(Entries taken from a collection)
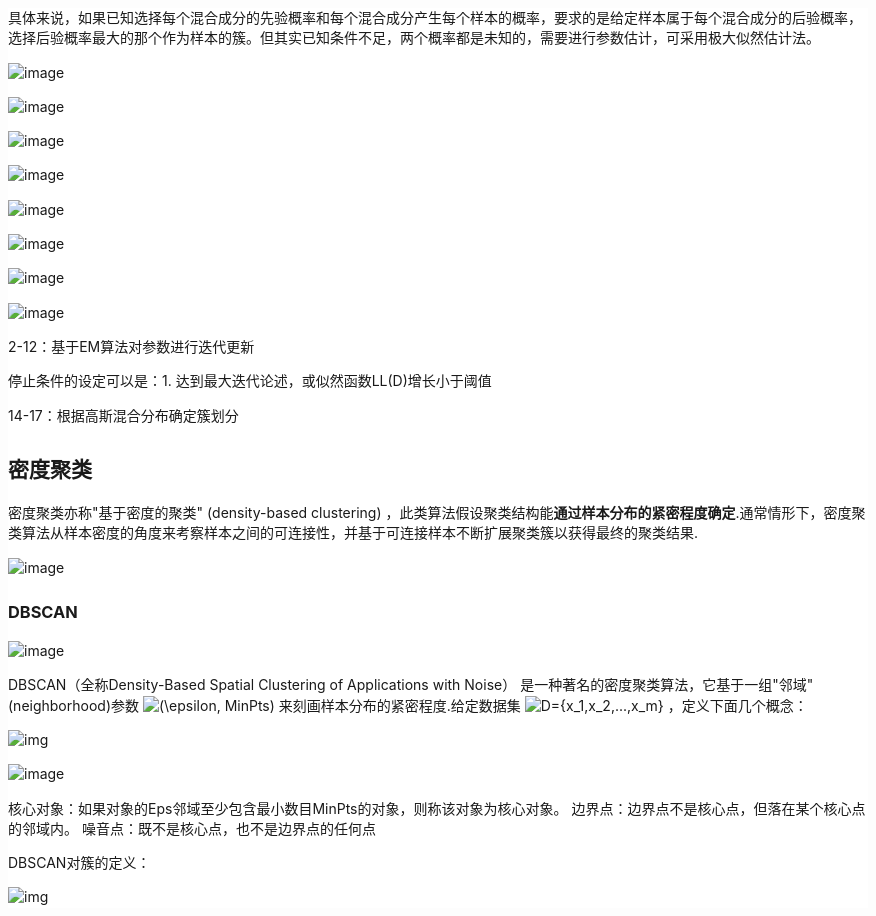 具体来说，如果已知选择每个混合成分的先验概率和每个混合成分产生每个样本的概率，要求的是给定样本属于每个混合成分的后验概率，选择后验概率最大的那个作为样本的簇。但其实已知条件不足，两个概率都是未知的，需要进行参数估计，可采用极大似然估计法。

![image](https://github.com/LinglingGreat/Quote/raw/master/img/ML/cluster4.png)

![image](https://github.com/LinglingGreat/Quote/raw/master/img/ML/cluster5.png)

![image](https://github.com/LinglingGreat/Quote/raw/master/img/ML/cluster6.png)

![image](https://github.com/LinglingGreat/Quote/raw/master/img/ML/cluster7.png)

![image](https://github.com/LinglingGreat/Quote/raw/master/img/ML/cluster8.png)

![image](https://github.com/LinglingGreat/Quote/raw/master/img/ML/cluster9.png)

![image](https://github.com/LinglingGreat/Quote/raw/master/img/ML/cluster10.png)

![image](https://github.com/LinglingGreat/Quote/raw/master/img/ML/cluster11.png)

2-12：基于EM算法对参数进行迭代更新

停止条件的设定可以是：1. 达到最大迭代论述，或似然函数LL(D)增长小于阈值

14-17：根据高斯混合分布确定簇划分

## 密度聚类

密度聚类亦称"基于密度的聚类" (density-based clustering) ，此类算法假设聚类结构能**通过样本分布的紧密程度确定**.通常情形下，密度聚类算法从样本密度的角度来考察样本之间的可连接性，并基于可连接样本不断扩展聚类簇以获得最终的聚类结果.

![image](https://github.com/LinglingGreat/Quote/raw/master/img/ML/cluster12.png)

### DBSCAN

![image](https://github.com/LinglingGreat/Quote/raw/master/img/ML/cluster13.png)

DBSCAN（全称Density-Based Spatial Clustering of Applications with Noise） 是一种著名的密度聚类算法，它基于一组"邻域" (neighborhood)参数 ![(\epsilon, MinPts)](https://www.zhihu.com/equation?tex=%28%5Cepsilon%2C+MinPts%29) 来刻画样本分布的紧密程度.给定数据集 ![D=\{x_1,x_2,...,x_m\}](https://www.zhihu.com/equation?tex=D%3D%5C%7Bx_1%2Cx_2%2C...%2Cx_m%5C%7D) ，定义下面几个概念：

![img](https://pic1.zhimg.com/80/v2-40827bd24fd4ffa97a9f88d9c712b7fd_hd.jpg)

![image](https://github.com/LinglingGreat/Quote/raw/master/img/ML/cluster14.png)

核心对象：如果对象的Eps邻域至少包含最小数目MinPts的对象，则称该对象为核心对象。
边界点：边界点不是核心点，但落在某个核心点的邻域内。
噪音点：既不是核心点，也不是边界点的任何点

DBSCAN对簇的定义：

![img](https://pic1.zhimg.com/80/v2-17159aee2f6b980c93119832ad931bb1_hd.jpg)
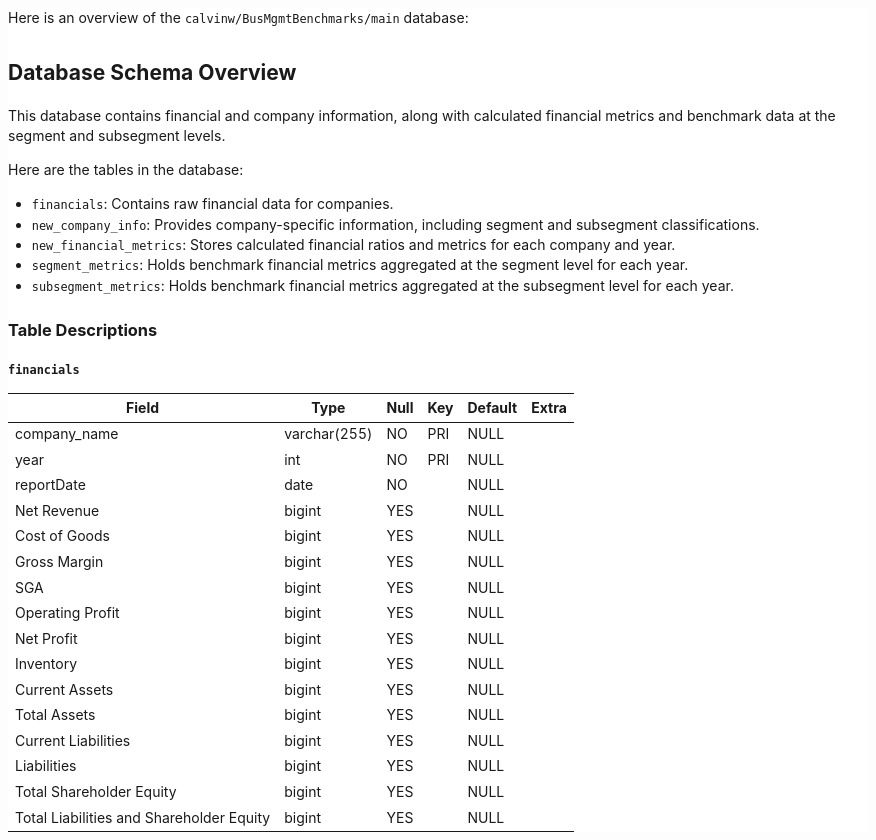Here is an overview of the `calvinw/BusMgmtBenchmarks/main` database:

## Database Schema Overview

This database contains financial and company information, along with calculated financial metrics and benchmark data at the segment and subsegment levels.

Here are the tables in the database:

*   `financials`: Contains raw financial data for companies.
*   `new_company_info`: Provides company-specific information, including segment and subsegment classifications.
*   `new_financial_metrics`: Stores calculated financial ratios and metrics for each company and year.
*   `segment_metrics`: Holds benchmark financial metrics aggregated at the segment level for each year.
*   `subsegment_metrics`: Holds benchmark financial metrics aggregated at the subsegment level for each year.

### Table Descriptions

**`financials`**

| Field                                    | Type         | Null | Key | Default | Extra |
| ---------------------------------------- | ------------ | ---- | --- | ------- | ----- |
| company_name                             | varchar(255) | NO   | PRI | NULL    |       |
| year                                     | int          | NO   | PRI | NULL    |       |
| reportDate                               | date         | NO   |     | NULL    |       |
| Net Revenue                              | bigint       | YES  |     | NULL    |       |
| Cost of Goods                            | bigint       | YES  |     | NULL    |       |
| Gross Margin                             | bigint       | YES  |     | NULL    |       |
| SGA                                      | bigint       | YES  |     | NULL    |       |
| Operating Profit                         | bigint       | YES  |     | NULL    |       |
| Net Profit                               | bigint       | YES  |     | NULL    |       |
| Inventory                                | bigint       | YES  |     | NULL    |       |
| Current Assets                           | bigint       | YES  |     | NULL    |       |
| Total Assets                             | bigint       | YES  |     | NULL    |       |
| Current Liabilities                      | bigint       | YES  |     | NULL    |       |
| Liabilities                              | bigint       | YES  |     | NULL    |       |
| Total Shareholder Equity                 | bigint       | YES  |     | NULL    |       |
| Total Liabilities and Shareholder Equity | bigint       | YES  |     | NULL    |       |
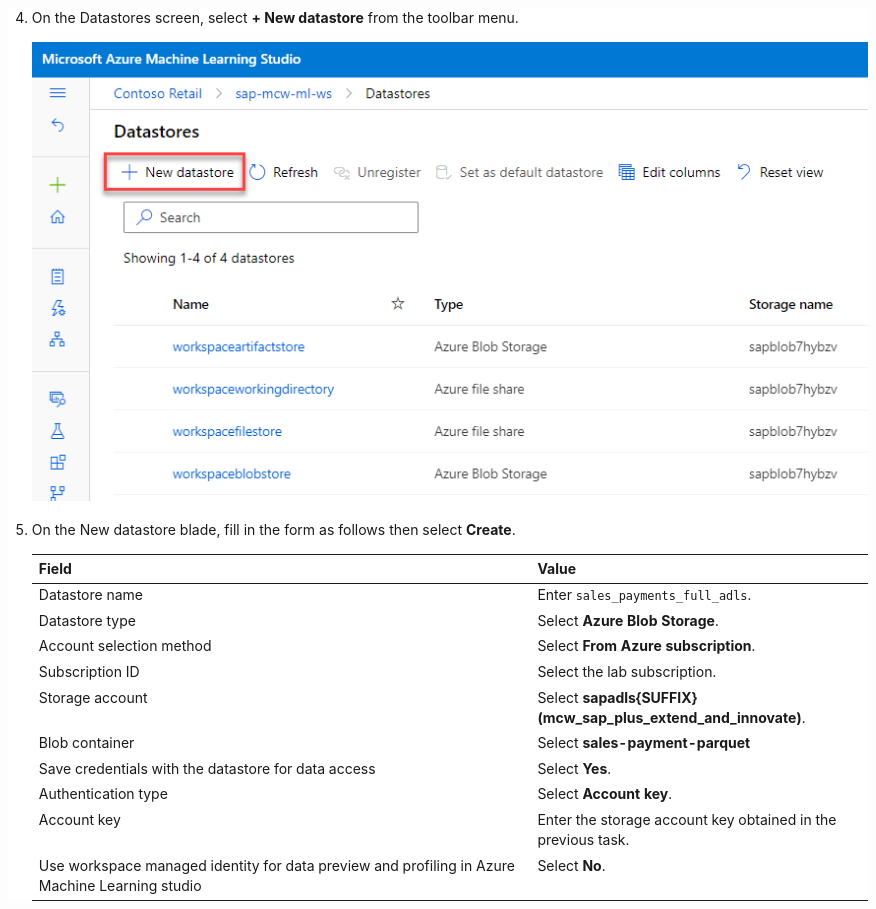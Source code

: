 4. On the Datastores screen, select **+ New datastore** from the toolbar menu.

    ![The Datastores screen displays with the + New datastore button highlighted.](media/amls_newdatastore_menu.png "New datastore")

5. On the New datastore blade, fill in the form as follows then select **Create**.

    | Field | Value |
    |-------|-------|
    | Datastore name | Enter `sales_payments_full_adls`. |
    | Datastore type | Select **Azure Blob Storage**. |
    | Account selection method | Select **From Azure subscription**. |
    | Subscription ID | Select the lab subscription. |
    | Storage account | Select **sapadls{SUFFIX}(mcw_sap_plus_extend_and_innovate)**. |
    | Blob container | Select **sales-payment-parquet** |
    | Save credentials with the datastore for data access | Select **Yes**. |
    | Authentication type | Select **Account key**. |
    | Account key | Enter the storage account key obtained in the previous task. |
    | Use workspace managed identity for data preview and profiling in Azure Machine Learning studio | Select **No**. |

**Problem:**
Display each line of the data where "Enter" occurs.

**Solution for this problem:**
    | Datastore name | Enter `sales_payments_full_adls`. |
    | Account key | Enter the storage account key obtained in the previous task. |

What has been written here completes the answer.